Él sabe lo que le espera en breve, y sabe también lo que se anida en las almas de sus amigos. Ellos quedarán mareados en su confusión, y estarán demolidos de miedo, desesperanza y derrota, y Él no quiere abandonarlos a su suerte.
Esa preocupación comienza en los Once y se extiende a todos los discípulos de todos los tiempos -nosotros mismos también- para que nadie se pierda, para que en todos resplandezca la Gloria de Dios.
En la oración del Señor hay un distingo que no puede pasarse por alto, y es que el centro y fundamento de su plegaria es el Padre, es decir, que no se inscribe en un yo rotundo sino que se fundamenta en un tú, que aquí es su Padre. El otro es quien dá sentido y en quien nos espejamos, el tú es quien posibilita el nosotros y mediante el cual renegamos alegremente de todo egoísmo.
Y cuando ese Tú es el mismo Dios, todo adquiere una relevancia inusitada, en la ardua tarea y el desafío que plantea un mundo chato, sin trascendencia y con la vida en retroceso.

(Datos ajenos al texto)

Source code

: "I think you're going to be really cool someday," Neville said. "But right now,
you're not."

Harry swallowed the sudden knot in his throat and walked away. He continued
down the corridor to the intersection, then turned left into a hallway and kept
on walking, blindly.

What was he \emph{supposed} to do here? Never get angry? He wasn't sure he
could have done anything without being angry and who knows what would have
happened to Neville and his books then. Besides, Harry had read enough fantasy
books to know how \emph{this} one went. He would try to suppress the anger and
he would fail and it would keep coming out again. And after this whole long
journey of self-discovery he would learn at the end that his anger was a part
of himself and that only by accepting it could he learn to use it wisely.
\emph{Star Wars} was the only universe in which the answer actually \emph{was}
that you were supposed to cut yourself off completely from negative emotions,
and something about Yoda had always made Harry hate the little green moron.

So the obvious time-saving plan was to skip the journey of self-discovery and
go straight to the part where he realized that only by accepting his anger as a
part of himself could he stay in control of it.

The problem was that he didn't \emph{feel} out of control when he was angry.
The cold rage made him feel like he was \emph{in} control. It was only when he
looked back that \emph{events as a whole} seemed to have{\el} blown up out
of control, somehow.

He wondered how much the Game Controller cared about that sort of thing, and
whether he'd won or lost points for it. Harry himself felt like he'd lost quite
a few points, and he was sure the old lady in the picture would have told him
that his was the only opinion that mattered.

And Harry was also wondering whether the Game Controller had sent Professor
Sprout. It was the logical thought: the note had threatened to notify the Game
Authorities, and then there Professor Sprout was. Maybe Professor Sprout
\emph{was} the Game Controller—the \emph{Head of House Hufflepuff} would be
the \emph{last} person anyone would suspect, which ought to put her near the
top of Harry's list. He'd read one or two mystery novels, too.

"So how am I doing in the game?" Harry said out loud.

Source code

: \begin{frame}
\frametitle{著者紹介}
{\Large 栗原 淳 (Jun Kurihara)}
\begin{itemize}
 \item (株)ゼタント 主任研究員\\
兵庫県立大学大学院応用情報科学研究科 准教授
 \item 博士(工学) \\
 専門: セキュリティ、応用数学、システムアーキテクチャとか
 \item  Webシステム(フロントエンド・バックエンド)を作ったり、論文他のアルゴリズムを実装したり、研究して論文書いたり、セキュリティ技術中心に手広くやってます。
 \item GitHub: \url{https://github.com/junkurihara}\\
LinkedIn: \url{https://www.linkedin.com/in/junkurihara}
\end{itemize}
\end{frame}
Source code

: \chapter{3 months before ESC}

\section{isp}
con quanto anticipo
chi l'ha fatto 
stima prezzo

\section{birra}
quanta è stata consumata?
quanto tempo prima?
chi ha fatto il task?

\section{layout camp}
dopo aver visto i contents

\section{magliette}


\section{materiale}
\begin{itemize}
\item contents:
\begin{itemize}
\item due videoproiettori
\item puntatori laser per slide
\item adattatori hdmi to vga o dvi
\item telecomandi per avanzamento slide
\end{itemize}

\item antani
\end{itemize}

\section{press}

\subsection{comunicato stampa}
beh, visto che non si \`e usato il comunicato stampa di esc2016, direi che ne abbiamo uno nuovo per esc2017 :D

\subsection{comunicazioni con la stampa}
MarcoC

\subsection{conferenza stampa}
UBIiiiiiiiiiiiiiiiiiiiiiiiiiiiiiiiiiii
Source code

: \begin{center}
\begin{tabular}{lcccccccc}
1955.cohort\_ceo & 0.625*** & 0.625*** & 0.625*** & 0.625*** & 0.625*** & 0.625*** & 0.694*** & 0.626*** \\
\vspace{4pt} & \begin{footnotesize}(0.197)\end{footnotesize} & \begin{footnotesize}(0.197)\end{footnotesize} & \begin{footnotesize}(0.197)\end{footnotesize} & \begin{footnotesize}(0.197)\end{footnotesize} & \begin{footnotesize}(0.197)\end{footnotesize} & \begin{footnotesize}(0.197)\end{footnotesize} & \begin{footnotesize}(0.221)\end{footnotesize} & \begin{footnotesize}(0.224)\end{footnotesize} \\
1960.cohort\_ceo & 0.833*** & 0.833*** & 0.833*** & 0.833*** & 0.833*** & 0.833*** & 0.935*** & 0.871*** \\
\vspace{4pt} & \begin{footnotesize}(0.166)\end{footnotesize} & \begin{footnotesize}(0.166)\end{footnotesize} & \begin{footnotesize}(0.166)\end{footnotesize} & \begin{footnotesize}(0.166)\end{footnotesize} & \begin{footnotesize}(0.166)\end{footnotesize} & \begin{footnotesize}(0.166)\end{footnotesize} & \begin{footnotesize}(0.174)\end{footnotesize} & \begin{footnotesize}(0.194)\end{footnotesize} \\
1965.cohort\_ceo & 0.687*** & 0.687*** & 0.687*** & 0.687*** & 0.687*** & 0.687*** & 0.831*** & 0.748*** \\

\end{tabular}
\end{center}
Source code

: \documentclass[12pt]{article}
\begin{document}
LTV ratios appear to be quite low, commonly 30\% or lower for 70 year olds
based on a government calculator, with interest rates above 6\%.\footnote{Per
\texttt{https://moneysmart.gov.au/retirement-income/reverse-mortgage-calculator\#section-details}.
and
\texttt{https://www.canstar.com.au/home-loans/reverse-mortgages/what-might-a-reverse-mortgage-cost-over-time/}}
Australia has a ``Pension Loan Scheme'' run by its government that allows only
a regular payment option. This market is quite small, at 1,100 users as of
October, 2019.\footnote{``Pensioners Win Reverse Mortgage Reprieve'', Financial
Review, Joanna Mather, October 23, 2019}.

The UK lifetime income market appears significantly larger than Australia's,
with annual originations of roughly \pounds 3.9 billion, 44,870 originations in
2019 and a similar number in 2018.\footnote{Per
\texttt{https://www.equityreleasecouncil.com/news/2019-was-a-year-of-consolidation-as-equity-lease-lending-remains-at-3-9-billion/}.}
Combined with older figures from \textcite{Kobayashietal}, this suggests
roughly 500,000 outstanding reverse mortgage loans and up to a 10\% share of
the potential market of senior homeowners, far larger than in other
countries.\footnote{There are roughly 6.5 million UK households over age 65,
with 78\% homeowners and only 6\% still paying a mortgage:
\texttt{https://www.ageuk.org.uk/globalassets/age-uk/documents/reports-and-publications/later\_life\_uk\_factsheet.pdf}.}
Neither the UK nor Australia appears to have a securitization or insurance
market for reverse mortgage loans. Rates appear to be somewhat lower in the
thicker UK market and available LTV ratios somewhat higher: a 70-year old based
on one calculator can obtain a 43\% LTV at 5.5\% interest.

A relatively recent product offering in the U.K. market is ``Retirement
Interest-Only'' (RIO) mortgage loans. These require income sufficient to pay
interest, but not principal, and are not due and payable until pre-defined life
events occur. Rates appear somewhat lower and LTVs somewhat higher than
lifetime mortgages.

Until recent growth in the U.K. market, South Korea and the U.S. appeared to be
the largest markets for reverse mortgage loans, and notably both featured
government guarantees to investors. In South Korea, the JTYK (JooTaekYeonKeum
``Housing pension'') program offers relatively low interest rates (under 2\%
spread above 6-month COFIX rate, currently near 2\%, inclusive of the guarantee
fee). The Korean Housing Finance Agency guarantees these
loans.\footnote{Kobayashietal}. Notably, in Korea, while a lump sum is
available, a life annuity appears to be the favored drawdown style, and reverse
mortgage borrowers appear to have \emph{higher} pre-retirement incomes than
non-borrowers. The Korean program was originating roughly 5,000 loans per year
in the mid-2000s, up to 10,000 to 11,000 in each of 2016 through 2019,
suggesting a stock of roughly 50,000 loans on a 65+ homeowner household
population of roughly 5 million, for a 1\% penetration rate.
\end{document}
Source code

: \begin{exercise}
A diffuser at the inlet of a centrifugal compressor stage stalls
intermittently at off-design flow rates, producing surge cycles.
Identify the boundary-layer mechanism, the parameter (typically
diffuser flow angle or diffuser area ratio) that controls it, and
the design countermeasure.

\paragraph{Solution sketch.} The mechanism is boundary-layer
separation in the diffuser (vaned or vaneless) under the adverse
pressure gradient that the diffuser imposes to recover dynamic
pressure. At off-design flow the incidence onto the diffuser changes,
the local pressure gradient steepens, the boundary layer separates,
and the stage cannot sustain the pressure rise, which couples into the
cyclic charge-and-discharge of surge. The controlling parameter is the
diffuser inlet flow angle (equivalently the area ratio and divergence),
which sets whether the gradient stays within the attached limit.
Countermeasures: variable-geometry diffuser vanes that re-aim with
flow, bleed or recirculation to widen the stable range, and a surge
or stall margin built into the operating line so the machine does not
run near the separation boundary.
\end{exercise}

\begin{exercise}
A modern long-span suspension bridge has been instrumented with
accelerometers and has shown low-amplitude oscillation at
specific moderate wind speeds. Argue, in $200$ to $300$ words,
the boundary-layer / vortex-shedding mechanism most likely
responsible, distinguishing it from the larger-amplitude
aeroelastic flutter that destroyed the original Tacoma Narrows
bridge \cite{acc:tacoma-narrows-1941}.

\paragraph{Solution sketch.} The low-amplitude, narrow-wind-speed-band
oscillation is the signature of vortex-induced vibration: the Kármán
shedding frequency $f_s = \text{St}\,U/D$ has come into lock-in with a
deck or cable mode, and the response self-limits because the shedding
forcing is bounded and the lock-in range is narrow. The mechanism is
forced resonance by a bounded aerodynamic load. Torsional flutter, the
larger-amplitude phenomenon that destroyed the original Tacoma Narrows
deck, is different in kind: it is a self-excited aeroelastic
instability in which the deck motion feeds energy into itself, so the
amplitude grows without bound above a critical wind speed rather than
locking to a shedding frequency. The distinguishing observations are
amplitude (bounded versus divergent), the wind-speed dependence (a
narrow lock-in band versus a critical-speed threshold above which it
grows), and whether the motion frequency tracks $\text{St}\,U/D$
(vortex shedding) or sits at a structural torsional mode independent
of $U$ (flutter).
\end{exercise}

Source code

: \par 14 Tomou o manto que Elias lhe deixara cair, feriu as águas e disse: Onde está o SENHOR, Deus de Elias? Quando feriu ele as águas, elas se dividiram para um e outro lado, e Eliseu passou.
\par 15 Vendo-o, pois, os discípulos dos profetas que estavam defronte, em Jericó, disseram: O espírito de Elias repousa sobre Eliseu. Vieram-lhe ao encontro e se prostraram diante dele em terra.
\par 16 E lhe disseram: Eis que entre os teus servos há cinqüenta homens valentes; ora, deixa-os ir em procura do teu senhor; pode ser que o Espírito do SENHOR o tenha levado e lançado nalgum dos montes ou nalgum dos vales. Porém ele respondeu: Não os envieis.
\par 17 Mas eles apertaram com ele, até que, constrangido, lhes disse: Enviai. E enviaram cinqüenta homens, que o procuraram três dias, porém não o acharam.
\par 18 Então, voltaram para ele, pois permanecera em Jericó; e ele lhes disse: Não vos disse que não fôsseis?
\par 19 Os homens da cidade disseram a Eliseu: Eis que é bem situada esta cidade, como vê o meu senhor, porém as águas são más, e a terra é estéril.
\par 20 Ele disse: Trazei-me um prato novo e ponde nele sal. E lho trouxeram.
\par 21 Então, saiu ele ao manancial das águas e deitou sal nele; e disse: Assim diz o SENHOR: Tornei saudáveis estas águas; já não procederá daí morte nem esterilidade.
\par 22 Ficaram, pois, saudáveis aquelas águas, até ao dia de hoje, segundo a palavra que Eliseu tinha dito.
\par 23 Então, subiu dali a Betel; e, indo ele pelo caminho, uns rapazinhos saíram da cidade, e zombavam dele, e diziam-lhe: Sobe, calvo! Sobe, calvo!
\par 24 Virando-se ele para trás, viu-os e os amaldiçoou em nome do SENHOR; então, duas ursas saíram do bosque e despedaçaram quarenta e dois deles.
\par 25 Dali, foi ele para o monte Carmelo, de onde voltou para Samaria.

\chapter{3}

Mirando en su propia historia, el Maestro imagina futuro. En sus raíces está Dios, y a ese Dios regresa, un Dios que no se reviste de celestial inaccesibilidad, sino que abre las puertas de su inmensa casa-corazón a todos los hombres, un puente tendido para siempre a través de Cristo sacerdote. Por eso la gloria de Dios es la eternidad que se prodiga en toda la historia como rocío bienhechor por la amorosa paternidad suya, vida sin límites que florece en la cotidianeidad.
Esa, precisamente, ha sido la misión salvadora del Señor, y desde su partida y hasta su regreso será la misión de los discípulos: que el mundo conozca al único Dios verdadero y a su Hijo Jesucristo, que se descubra en gestos, palabras y presencia el amor misericordioso de Dios, conociendo y dando a conocer el paso salvador por cada historia personal, comunitaria y humana.